“I don’t know how you do it”
“It takes a special person.”
“I could never do what you do.”
…are oft-heard phrases when I tell people that I am a nurse in a Pediatric ICU.
I never really know what to say, except to thank the person, and tell them that when you love something enough, you take it as it is, the good and the bad.
And there is bad.
There very, very much is grief.
As a new nurse, struggling to learn procedures, protocols, and how to get things done quickly and correctly, I often drove home in a daze, wondering how I would possibly survive the mental stress coupled with the impossible stress of dying children.
I would cry in the breakroom, in the car on the way home, on my couch with a cup of coffee, trying desperately to learn how to deal with the weight of human sadness.
I would vaguely talk about the terrible accidents, try in vain to explain a broken family member’s facial expression, or recall the sound of desperate, heartbroken crying, all the while realizing that the words were a hollow attempt to convey the tangled mess of emotion that I was trying to sort through.
It’s been 5 years of growing close to children and families and learning how to properly grieve.
Trite as though it may be, I have learned that mourning the death of a patient is much like allowing yourself to be still while a tide washes over you.
Sometimes I’ll come home, sore and worn with a heart that is so heavy I swear I can feel it in my chest, and I cry and cry until all the grief has been poured out of me like a spilled drink.
Other times I will be driving and a song will come on, or I’ll read or hear something that will bring back a memory of a patient so strongly it forces the breath out of me.
I’ve learned to let myself cry in the car over the young mom who was so anxious to be kind to me and see me as a person, not just another nurse, despite her own exhausting fight with cancer. I remember her quiet husband in a camo sweatshirt, worn baseball cap and work boots who helped her on and off the toilet over fifty times the day she had diarrhea, and in a patient, discreet way, helped her change out of her soiled underwear when she didn’t make it in time.

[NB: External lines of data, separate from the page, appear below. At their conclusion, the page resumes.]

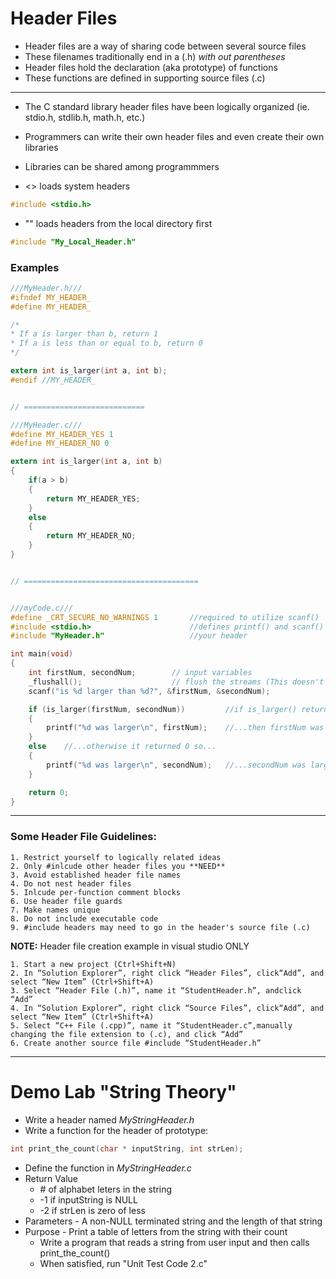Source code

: # Header Files

* Header files are a way of sharing code between several source files
* These filenames traditionally end in a (.h) *with out parentheses*
* Header files hold the declaration (aka prototype) of functions
* These functions are defined in supporting source files (.c)

---

* The C standard library header files have been logically organized (ie. stdio.h, stdlib.h, math.h, etc.)
* Programmers can write their own header files and even create their own libraries
* Libraries can be shared among programmmers

* <> loads system headers

```c
#include <stdio.h>
```

* "" loads headers from the local directory first

```c
#include "My_Local_Header.h"
```

### Examples

```c
///MyHeader.h///
#ifndef MY_HEADER_
#define MY_HEADER_

/*
* If a is larger than b, return 1
* If a is less than or equal to b, return 0
*/

extern int is_larger(int a, int b);
#endif //MY_HEADER_


// ===========================

///MyHeader.c///
#define MY_HEADER_YES 1
#define MY_HEADER_NO 0

extern int is_larger(int a, int b)
{
    if(a > b)
    {
        return MY_HEADER_YES;
    }
    else
    {
        return MY_HEADER_NO;
    }
}


// =======================================


///myCode.c///
#define _CRT_SECURE_NO_WARNINGS 1       //required to utilize scanf()
#include <stdio.h>                      //defines printf() and scanf()
#include "MyHeader.h"                   //your header

int main(void)
{
    int firstNum, secondNum;        // input variables
    _flushall();                    // flush the streams (This doesn't always work, but the function I provided last lab will)
    scanf("is %d larger than %d?", &firstNum, &secondNum);

    if (is_larger(firstNum, secondNum))         //if is_larger() returns 1...
    {
        printf("%d was larger\n", firstNum);    //...then firstNum was larger...
    }
    else    //...otherwise it returned 0 so...
    {
        printf("%d was larger\n", secondNum);   //...secondNum was larger
    }

    return 0;
}
```

---
### Some Header File Guidelines:

    1. Restrict yourself to logically related ideas
    2. Only #inlcude other header files you **NEED**
    3. Avoid established header file names
    4. Do not nest header files
    5. Inlcude per-function comment blocks
    6. Use header file guards
    7. Make names unique
    8. Do not include executable code
    9. #include headers may need to go in the header's source file (.c)

**NOTE:** Header file creation example in visual studio ONLY

    1. Start a new project (Ctrl+Shift+N)
    2. In “Solution Explorer”, right click “Header Files”, click“Add”, and select “New Item” (Ctrl+Shift+A)
    3. Select “Header File (.h)”, name it “StudentHeader.h”, andclick “Add”
    4. In “Solution Explorer”, right click “Source Files”, click“Add”, and select “New Item” (Ctrl+Shift+A)
    5. Select “C++ File (.cpp)”, name it “StudentHeader.c”,manually changing the file extension to (.c), and click “Add”
    6. Create another source file #include “StudentHeader.h”

---

# Demo Lab "String Theory"

* Write a header named *MyStringHeader.h*
* Write a function for the header of prototype: 

```c
int print_the_count(char * inputString, int strLen);
```

* Define the function in *MyStringHeader.c*
* Return Value
    * \# of alphabet leters in the string
    * -1 if inputString is NULL
    * -2 if strLen is zero of less
* Parameters - A non-NULL terminated string and the length of that string
* Purpose - Print a table of letters from the string with their count
    * Write a program that reads a string from user input and then calls print_the_count()
    * When satisfied, run "Unit Test Code 2.c"
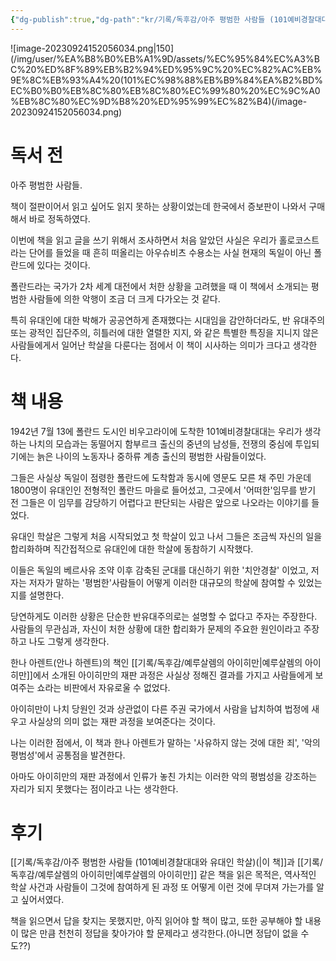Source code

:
 ```yaml
---
{"dg-publish":true,"dg-path":"kr/기록/독후감/아주 평범한 사람들 (101예비경찰대대와 유대인 학살)(.md","permalink":"/kr/기록/독후감/아주 평범한 사람들 (101예비경찰대대와 유대인 학살)(/","title":"아주 평범한 사람들 (101예비경찰대대와 유대인 학살)","tags":["📚Book","악의평범성"],"created":"2023-09-18","updated":"2023-09-24 15:20:00"}
---
```


![image-20230924152056034.png|150](/img/user/%EA%B8%B0%EB%A1%9D/assets/%EC%95%84%EC%A3%BC%20%ED%8F%89%EB%B2%94%ED%95%9C%20%EC%82%AC%EB%9E%8C%EB%93%A4%20(101%EC%98%88%EB%B9%84%EA%B2%BD%EC%B0%B0%EB%8C%80%EB%8C%80%EC%99%80%20%EC%9C%A0%EB%8C%80%EC%9D%B8%20%ED%95%99%EC%82%B4)(/image-20230924152056034.png)



# 독서 전

아주 평범한 사람들. 

책이 절판이어서 읽고 싶어도 읽지 못하는 상황이었는데 한국에서 증보판이 나와서 구매해서 바로 정독하였다.

이번에 책을 읽고 글을 쓰기 위해서 조사하면서 처음 알았던 사실은 우리가 홀로코스트라는 단어를 들었을 때 흔히 떠올리는 아우슈비츠 수용소는 사실 현재의 독일이 아닌 폴란드에 있다는 것이다.

폴란드라는 국가가 2차 세계 대전에서 처한 상황을 고려했을 때 이 책에서 소개되는 평범한 사람들에 의한 악행이 조금 더 크게 다가오는 것 같다.

특히 유대인에 대한 박해가 공공연하게 존재했다는 시대임을 감안하더라도, 반 유대주의 또는 광적인 집단주의, 히틀러에 대한 열렬한 지지, 와 같은 특별한 특징을 지니지 않은 사람들에게서 일어난 학살을 다룬다는 점에서 이 책이 시사하는 의미가 크다고 생각한다.

# 책 내용
1942년 7월 13에 폴란드 도시인 비우고라이에 도착한 101예비경찰대대는 우리가 생각하는 나치의 모습과는 동떨어지 함부르크 출신의 중년의 남성들, 
전쟁의 중심에 투입되기에는 늙은 나이의 노동자나 중하류 계층 출신의 평범한 사람들이었다.

그들은 사실상 독일이 점령한 폴란드에 도착함과 동시에 영문도 모른 채 주민 가운데 1800명이 유대인인 전형적인 폴란드 마을로 들어섰고, 그곳에서 '어떠한'임무를 받기 전 그들은 이 임무를 감당하기 어렵다고 판단되는 사람은 앞으로 나오라는 이야기를 들었다.

유대인 학살은 그렇게 처음 시작되었고 첫 학살이 있고 나서 그들은 조금씩 자신의 일을 합리화하며 직간접적으로 유대인에 대한 학살에 동참하기 시작했다.

이들은 독일의 베르사유 조약 이후 감축된 군대를 대신하기 위한 '치안경찰' 이었고, 저자는 저자가 말하는 '평범한'사람들이 어떻게 이러한 대규모의 학살에 참여할 수 있었는지를 설명한다. 

당연하게도 이러한 상황은 단순한 반유대주의로는 설명할 수 없다고 주자는 주장한다. 
사람들의 무관심과, 자신이 처한 상황에 대한 합리화가 문제의 주요한 원인이라고 주장하고 나도 그렇게 생각한다.

한나 아렌트(안나 하렌트)의  책인 [[기록/독후감/예루살렘의 아이히만\|예루살렘의 아이히만]]에서 소개된 아이히만의 재판 과정은 사실상 정해진 결과를 가지고 사람들에게 보여주는 쇼라는 비판에서 자유로울 수 없었다. 

아이히만이 나치 당원인 것과 상관없이 다른 주권 국가에서 사람을 납치하여 법정에 새우고 사실상의 의미 없는 재판 과정을 보여준다는 것이다.

나는 이러한 점에서, 이 책과 한나 아렌트가 말하는 '사유하지 않는 것에 대한 죄', '악의 평범성'에서 공통점을 발견한다.

아마도 아이히만의 재판 과정에서 인류가 놓친 가치는 이러한 악의 평범성을 강조하는 자리가 되지 못했다는 점이라고 나는 생각한다.

# 후기

[[기록/독후감/아주 평범한 사람들 (101예비경찰대대와 유대인 학살)(\|이 책]]과 [[기록/독후감/예루살렘의 아이히만\|예루살렘의 아이히만]] 같은 책을 읽은 목적은, 역사적인 학살 사건과 사람들이 그것에 참여하게 된 과정 또 어떻게 이런 것에 무뎌져 가는가를 알고 싶어서였다.

책을 읽으면서 답을 찾지는 못했지만, 아직 읽어야 할 책이 많고, 또한 공부해야 할 내용이 많은 만큼 천천히 정답을 찾아가야 할 문제라고 생각한다.(아니면 정답이 없을 수도??)
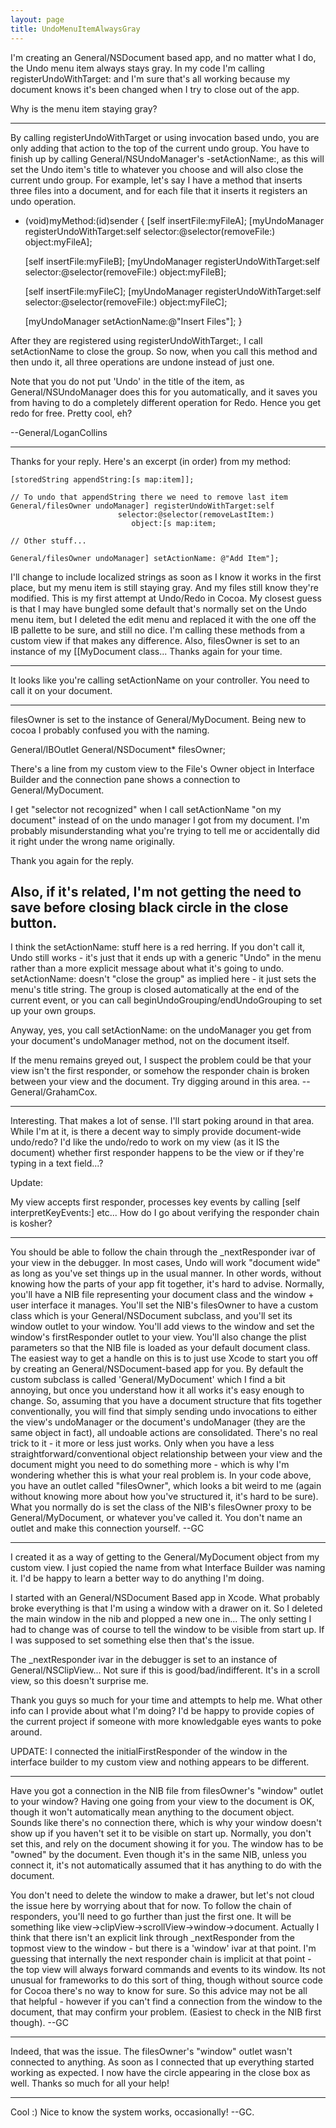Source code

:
 ```yaml
---
layout: page
title: UndoMenuItemAlwaysGray
---
```




I'm creating an General/NSDocument based app, and no matter what I do, the Undo menu item always stays gray.  In my code I'm calling registerUndoWithTarget: and I'm sure that's all working because my document knows it's been changed when I try to close out of the app.

Why is the menu item staying gray?

----

By calling registerUndoWithTarget or using invocation based undo, you are only adding that action to the top of the current undo group. You have to finish up by calling General/NSUndoManager's -setActionName:, as this will set the Undo item's title to whatever you choose and will also close the current undo group. For example, let's say I have a method that inserts three files into a document, and for each file that it inserts it registers an undo operation.

    
- (void)myMethod:(id)sender {
     [self insertFile:myFileA];
     [myUndoManager registerUndoWithTarget:self selector:@selector(removeFile:) object:myFileA];

     [self insertFile:myFileB];
     [myUndoManager registerUndoWithTarget:self selector:@selector(removeFile:) object:myFileB];

     [self insertFile:myFileC];
     [myUndoManager registerUndoWithTarget:self selector:@selector(removeFile:) object:myFileC];

     [myUndoManager setActionName:@"Insert Files"];
}


After they are registered using registerUndoWithTarget:, I call setActionName to close the group. So now, when you call this method and then undo it, all three operations are undone instead of just one.

Note that you do not put 'Undo' in the title of the item, as General/NSUndoManager does this for you automatically, and it saves you from having to do a completely different operation for Redo. Hence you get redo for free. Pretty cool, eh?

--General/LoganCollins

----

Thanks for your reply.  Here's an excerpt (in order) from my method:

    
	[storedString appendString:[s map:item]];

	// To undo that appendString there we need to remove last item
	General/filesOwner undoManager] registerUndoWithTarget:self
							selector:@selector(removeLastItem:)
						       object:[s map:item;

	// Other stuff...

	General/filesOwner undoManager] setActionName: @"Add Item"];


I'll change to include localized strings as soon as I know it works in the first place, but my menu item is still staying gray.  And my files still know they're modified.  This is my first attempt at Undo/Redo in Cocoa.  My closest guess is that I may have bungled some default that's normally set on the Undo menu item, but I deleted the edit menu and replaced it with the one off the IB pallette to be sure, and still no dice.  I'm calling these methods from a custom view if that makes any difference.  Also, filesOwner is set to an instance of my [[MyDocument class...  Thanks again for your time.

----

It looks like you're calling setActionName on your controller.  You need to call it on your document.

----

filesOwner is set to the instance of General/MyDocument.  Being new to cocoa I probably confused you with the naming.

    

General/IBOutlet General/NSDocument* filesOwner;



There's a line from my custom view to the File's Owner object in Interface Builder and the connection pane shows a connection to General/MyDocument.

I get "selector not recognized" when I call setActionName "on my document" instead of on the undo manager I got from my document.  I'm probably misunderstanding what you're trying to tell me or accidentally did it right under the wrong name originally.

Thank you again for the reply.

Also, if it's related, I'm not getting the need to save before closing black circle in the close button.
----

I think the setActionName: stuff here is a red herring. If you don't call it, Undo still works - it's just that it ends up with a generic "Undo" in the menu rather than a more explicit message about what it's going to undo. setActionName: doesn't "close the group" as implied here - it just sets the menu's title string. The group is closed automatically at the end of the current event, or you can call beginUndoGrouping/endUndoGrouping to set up your own groups.

Anyway, yes, you call setActionName: on the undoManager you get from your document's undoManager method, not on the document itself.

If the menu remains greyed out, I suspect the problem could be that your view isn't the first responder, or somehow the responder chain is broken between your view and the document. Try digging around in this area. --General/GrahamCox.

----

Interesting.  That makes a lot of sense.  I'll start poking around in that area.  While I'm at it, is there a decent way to simply provide document-wide undo/redo?  I'd like the undo/redo to work on my view (as it IS the document) whether first responder happens to be the view or if they're typing in a text field...?

Update:

My view accepts first responder, processes key events by calling [self interpretKeyEvents:] etc...  How do I go about verifying the responder chain is kosher?

----

You should be able to follow the chain through the _nextResponder ivar of your view in the debugger. In most cases, Undo will work "document wide" as long as you've set things up in the usual manner. In other words, without knowing how the parts of your app fit together, it's hard to advise. Normally, you'll have a NIB file representing your document class and the window + user interface it manages. You'll set the NIB's filesOwner to have a custom class which is your General/NSDocument subclass, and you'll set its window outlet to your window. You'll add views to the window and set the window's firstResponder outlet to your view. You'll also change the plist parameters so that the NIB file is loaded as your default document class. The easiest way to get a handle on this is to just use Xcode to start you off by creating an General/NSDocument-based app for you. By default the custom subclass is called 'General/MyDocument' which I find a bit annoying, but once you understand how it all works it's easy enough to change. So, assuming that you have a document structure that fits together conventionally, you will find that simply sending undo invocations to either the view's undoManager or the document's undoManager (they are the same object in fact), all undoable actions are consolidated. There's no real trick to it - it more or less just works. Only when you have a less straightforward/conventional object relationship between your view and the document might you need to do something more - which is why I'm wondering whether this is what your real problem is. In your code above, you have an outlet called "filesOwner", which looks a bit weird to me (again without knowing more about how you've structured it, it's hard to be sure). What you normally do is set the class of the NIB's filesOwner proxy to be General/MyDocument, or whatever you've called it. You don't name an outlet and make this connection yourself. --GC

----

I created it as a way of getting to the General/MyDocument object from my custom view.  I just copied the name from what Interface Builder was naming it.  I'd be happy to learn a better way to do anything I'm doing.

I started with an General/NSDocument Based app in Xcode.  What probably broke everything is that I'm using a window with a drawer on it.  So I deleted the main window in the nib and plopped a new one in...  The only setting I had to change was of course to tell the window to be visible from start up.  If I was supposed to set something else then that's the issue.

The _nextResponder ivar in the debugger is set to an instance of General/NSClipView...  Not sure if this is good/bad/indifferent.  It's in a scroll view, so this doesn't surprise me.

Thank you guys so much for your time and attempts to help me.  What other info can I provide about what I'm doing?  I'd be happy to provide copies of the current project if someone with more knowledgable eyes wants to poke around.

UPDATE: I connected the initialFirstResponder of the window in the interface builder to my custom view and nothing appears to be different.

----

Have you got a connection in the NIB file from filesOwner's "window" outlet to your window? Having one going from your view to the document is OK, though it won't automatically mean anything to the document object. Sounds like there's no connection there, which is why your window doesn't show up if you haven't set it to be visible on start up. Normally, you don't set this, and rely on the document showing it for you. The window has to be "owned" by the document. Even though it's in the same NIB, unless you connect it, it's not automatically assumed that it has anything to do with the document.

You don't need to delete the window to make a drawer, but let's not cloud the issue here by worrying about that for now. To follow the chain of responders, you'll need to go further than just the first one. It will be something like view->clipView->scrollView->window->document. Actually I think that there isn't an explicit link through _nextResponder from the topmost view to the window - but there is a 'window' ivar at that point. I'm guessing that internally the next responder chain is implicit at that point - the top view will always forward commands and events to its window. Its not unusual for frameworks to do this sort of thing, though without source code for Cocoa there's no way to know for sure. So this advice may not be all that helpful - however if you can't find a connection from the window to the document, that may confirm your problem. (Easiest to check in the NIB first though). --GC

----

Indeed, that was the issue.  The filesOwner's "window" outlet wasn't connected to anything.  As soon as I connected that up everything started working as expected.  I now have the circle appearing in the close box as well.  Thanks so much for all your help!

----

Cool :) Nice to know the system works, occasionally! --GC.
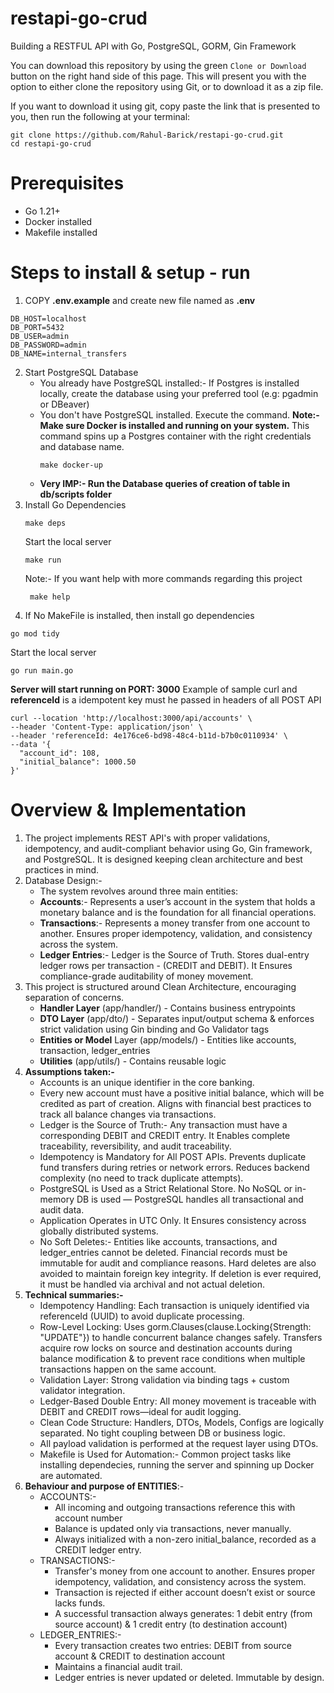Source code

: # restapi-go-crud

Building a RESTFUL API with Go, PostgreSQL, GORM, Gin Framework

You can download this repository by using the green ``Clone or Download`` button on the right hand side of this page. This will present you with the option to either clone the repository using Git, or to download it as a zip file.

If you want to download it using git, copy paste the link that is presented to you, then run the following at your terminal:
 ```
git clone https://github.com/Rahul-Barick/restapi-go-crud.git
cd restapi-go-crud
```
# Prerequisites
- Go 1.21+
- Docker installed
- Makefile installed
  
# Steps to install & setup - run

1. COPY **.env.example** and create new file named as **.env**
```
DB_HOST=localhost
DB_PORT=5432
DB_USER=admin
DB_PASSWORD=admin
DB_NAME=internal_transfers
```
2. Start PostgreSQL Database
   - You already have PostgreSQL installed:-
     If Postgres is installed locally, create the database using your preferred tool (e.g: pgadmin or DBeaver)
   - You don't have PostgreSQL installed. Execute the command. **Note:- Make sure Docker is installed and running on your system.**
     This command spins up a Postgres container with the right credentials and database name.
     ```
     make docker-up
     ```
   - **Very IMP:- Run the Database queries of creation of table in **db/scripts** folder**
 3. Install Go Dependencies
    ```
    make deps
    ```
    Start the local server
    ```
    make run
    ```
    Note:- If you want help with more commands regarding this project
    ```
     make help
    ```
  4. If No MakeFile is installed, then install go dependencies
  ```
  go mod tidy
  ```
  Start the local server
  ```
  go run main.go
  ```
**Server will start running on PORT: 3000**
  Example of sample curl and **referenceId** is a idempotent key must he passed in headers of all POST API
  ```
  curl --location 'http://localhost:3000/api/accounts' \
--header 'Content-Type: application/json' \
--header 'referenceId: 4e176ce6-bd98-48c4-b11d-b7b0c0110934' \
--data '{
    "account_id": 108,
    "initial_balance": 1000.50
}'
```

# Overview & Implementation
1. The project implements REST API's with proper validations, idempotency, and audit-compliant behavior using Go, Gin framework, and PostgreSQL. It is designed keeping clean architecture and best practices in mind.
2. Database Design:-
   - The system revolves around three main entities:
   - **Accounts**:- Represents a user’s account in the system that holds a monetary balance and is the foundation for all financial operations.
   - **Transactions**:- Represents a money transfer from one account to another. Ensures proper idempotency, validation, and consistency across the system.
   - **Ledger Entries**:-  Ledger is the Source of Truth. Stores dual-entry ledger rows per transaction - (CREDIT and DEBIT). It Ensures compliance-grade auditability of money movement.
3. This project is structured around Clean Architecture, encouraging separation of concerns.
   - **Handler Layer** (app/handler/) - Contains business entrypoints
   - **DTO Layer** (app/dto/) - Separates input/output schema & enforces strict validation using Gin binding and Go Validator tags
   - **Entities or Model** Layer (app/models/) - Entities like accounts, transaction, ledger_entries
   - **Utilities** (app/utils/) - Contains reusable logic
4. **Assumptions taken:-**
   - Accounts is an unique identifier in the core banking.
   - Every new account must have a positive initial balance, which will be credited as part of creation. Aligns with financial best practices to track all balance changes via transactions.
   - Ledger is the Source of Truth:- Any transaction must have a corresponding DEBIT and CREDIT entry. It Enables complete traceability, reversibility, and audit traceability.
   - Idempotency is Mandatory for All POST APIs. Prevents duplicate fund transfers during retries or network errors. Reduces backend complexity (no need to track duplicate attempts).
   - PostgreSQL is Used as a Strict Relational Store.  No NoSQL or in-memory DB is used — PostgreSQL handles all transactional and audit data.
   - Application Operates in UTC Only. It Ensures consistency across globally distributed systems.
   - No Soft Deletes:- Entities like accounts, transactions, and ledger_entries cannot be deleted. Financial records must be immutable for audit and compliance reasons. Hard deletes are also avoided to maintain foreign key integrity. If deletion is ever required, it must be handled via archival and not actual deletion.
5. **Technical summaries:-**
   - Idempotency Handling: Each transaction is uniquely identified via referenceId (UUID) to avoid duplicate processing.
   - Row-Level Locking: Uses gorm.Clauses(clause.Locking{Strength: "UPDATE"}) to handle concurrent balance changes safely. Transfers acquire row locks on source and destination accounts during balance modification & to prevent race conditions when multiple transactions happen on the same account.
   - Validation Layer: Strong validation via binding tags + custom validator integration.
   - Ledger-Based Double Entry: All money movement is traceable with DEBIT and CREDIT rows—ideal for audit logging.
   - Clean Code Structure: Handlers, DTOs, Models, Configs are logically separated. No tight coupling between DB or business logic.
   - All payload validation is performed at the request layer using DTOs.
   - Makefile is Used for Automation:- Common project tasks like installing dependecies, running the server and spinning up Docker are automated.
6. **Behaviour and purpose of ENTITIES**:-
   - ACCOUNTS:-
       - All incoming and outgoing transactions reference this with account number
       - Balance is updated only via transactions, never manually.
       - Always initialized with a non-zero initial_balance, recorded as a CREDIT ledger entry.
    - TRANSACTIONS:-
      - Transfer's money from one account to another. Ensures proper idempotency, validation, and consistency across the system.
      - Transaction is rejected if either account doesn’t exist or source lacks funds.
      - A successful transaction always generates: 1 debit entry (from source account) & 1 credit entry (to destination account)
    - LEDGER_ENTRIES:-
      - Every transaction creates two entries: DEBIT from source account & CREDIT to destination account
      - Maintains a financial audit trail.
      - Ledger entries is never updated or deleted. Immutable by design. 
   

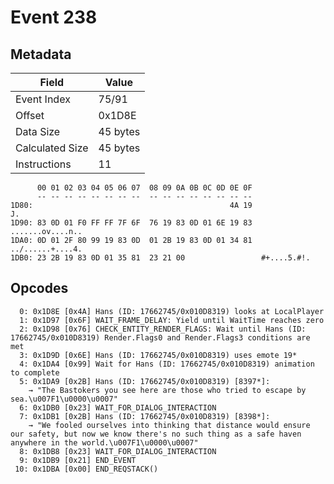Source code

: # Event 238

## Metadata

| Field           | Value    |
|-----------------|----------|
| Event Index     | 75/91    |
| Offset          | 0x1D8E   |
| Data Size       | 45 bytes |
| Calculated Size | 45 bytes |
| Instructions    | 11       |

```
      00 01 02 03 04 05 06 07  08 09 0A 0B 0C 0D 0E 0F
      -- -- -- -- -- -- -- --  -- -- -- -- -- -- -- --
1D80:                                            4A 19                J.
1D90: 83 0D 01 F0 FF FF 7F 6F  76 19 83 0D 01 6E 19 83  .......ov....n..
1DA0: 0D 01 2F 80 99 19 83 0D  01 2B 19 83 0D 01 34 81  ../......+....4.
1DB0: 23 2B 19 83 0D 01 35 81  23 21 00                 #+....5.#!.     
```

## Opcodes

```
  0: 0x1D8E [0x4A] Hans (ID: 17662745/0x010D8319) looks at LocalPlayer
  1: 0x1D97 [0x6F] WAIT_FRAME_DELAY: Yield until WaitTime reaches zero
  2: 0x1D98 [0x76] CHECK_ENTITY_RENDER_FLAGS: Wait until Hans (ID: 17662745/0x010D8319) Render.Flags0 and Render.Flags3 conditions are met
  3: 0x1D9D [0x6E] Hans (ID: 17662745/0x010D8319) uses emote 19*
  4: 0x1DA4 [0x99] Wait for Hans (ID: 17662745/0x010D8319) animation to complete
  5: 0x1DA9 [0x2B] Hans (ID: 17662745/0x010D8319) [8397*]:
    → "The Bastokers you see here are those who tried to escape by sea.\u007F1\u0000\u0007"
  6: 0x1DB0 [0x23] WAIT_FOR_DIALOG_INTERACTION
  7: 0x1DB1 [0x2B] Hans (ID: 17662745/0x010D8319) [8398*]:
    → "We fooled ourselves into thinking that distance would ensure our safety, but now we know there's no such thing as a safe haven anywhere in the world.\u007F1\u0000\u0007"
  8: 0x1DB8 [0x23] WAIT_FOR_DIALOG_INTERACTION
  9: 0x1DB9 [0x21] END_EVENT
 10: 0x1DBA [0x00] END_REQSTACK()
```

When I think of authentic, selfless, beautiful love, I think of that simple, sweet 23-year-old husband putting faded, dirty underwear in a plastic bag to wash later, kissing the top of his wife’s bald head.
I’ve watched my son learn to do something scary, and let myself grieve the kids hurt in freak accidents, before allowing myself to come back to the reality that my child in this moment is ok.
I’ve taken a moment by a willow tree to remember a little girl with the same name.
Sometimes I hold my swollen, pregnant belly and remember the day I was eight months pregnant with my son, and I fought for a baby all day, who, despite every intervention we could have done, died in his mother’s arms that night. I walked in to help place him in her arms, and a few minutes later, she asked someone to please give her a different nurse. She couldn’t stand looking at me, so full with the life of my child, while she got ready to bury hers.
Every now and then, when I leave my son in the care of someone else, I flashback to a 16-year-old mom clutching her infant in her arms while her tear-streaked, hysterical face was inches from mine as she screamed “I left her for an hour, I never should have left her. I left her for an hour, I thought she was safe. When I left her…she was fine”
I don’t know if it takes a special kind of person, because I am the only person I know how to be. I know that God gave me specific gifts, and that through the wisdom that comes with age and experience, I have learned how to juggle both the beautiful and excruciatingly painful sides of the same job.
I’ve learned that presence trumps words, touch can lessen the pain of the deepest wounds, and prayer has real power to bring peace.
I give myself permission to hold small memorials in my heart for the patients I’ve loved, whenever I need it. To think about them, remember their stories, and be thankful I was able to love them through the work of my hands.
Above all, I’ve learned that our God is a God who also knows pain, who felt sadness and who is the ultimate Comforter. In the moments when I have no words, or prayers, just overflowing, huge feelings that I can’t contain, I sit with them and I sit with Him. In those moments I am not big enough to hold the grief, but He is.